**REQUIRED ACTION**:
Reproduce the listing below without any change.

____

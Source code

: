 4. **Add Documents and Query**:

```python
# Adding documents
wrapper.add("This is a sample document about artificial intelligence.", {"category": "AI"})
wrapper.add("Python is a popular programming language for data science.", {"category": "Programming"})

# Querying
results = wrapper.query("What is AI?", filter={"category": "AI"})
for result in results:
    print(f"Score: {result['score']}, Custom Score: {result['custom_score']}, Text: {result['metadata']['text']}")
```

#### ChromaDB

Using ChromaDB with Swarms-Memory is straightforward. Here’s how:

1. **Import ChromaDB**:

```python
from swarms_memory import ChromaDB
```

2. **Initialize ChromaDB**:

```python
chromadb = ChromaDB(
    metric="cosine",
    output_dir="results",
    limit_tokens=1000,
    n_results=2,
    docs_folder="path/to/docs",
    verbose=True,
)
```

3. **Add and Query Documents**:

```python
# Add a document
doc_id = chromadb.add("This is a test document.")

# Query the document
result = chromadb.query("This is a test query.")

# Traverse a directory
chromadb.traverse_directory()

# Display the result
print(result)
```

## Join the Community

____

**ANSWER FOR THIS EXERCISE**:
Source code

: 4. **Add Documents and Query**:

```python
# Adding documents
wrapper.add("This is a sample document about artificial intelligence.", {"category": "AI"})
wrapper.add("Python is a popular programming language for data science.", {"category": "Programming"})

# Querying
results = wrapper.query("What is AI?", filter={"category": "AI"})
for result in results:
    print(f"Score: {result['score']}, Custom Score: {result['custom_score']}, Text: {result['metadata']['text']}")
```

#### ChromaDB

Using ChromaDB with Swarms-Memory is straightforward. Here’s how:

1. **Import ChromaDB**:

```python
from swarms_memory import ChromaDB
```

2. **Initialize ChromaDB**:

```python
chromadb = ChromaDB(
    metric="cosine",
    output_dir="results",
    limit_tokens=1000,
    n_results=2,
    docs_folder="path/to/docs",
    verbose=True,
)
```

3. **Add and Query Documents**:

```python
# Add a document
doc_id = chromadb.add("This is a test document.")

# Query the document
result = chromadb.query("This is a test query.")

# Traverse a directory
chromadb.traverse_directory()

# Display the result
print(result)
```

## Join the Community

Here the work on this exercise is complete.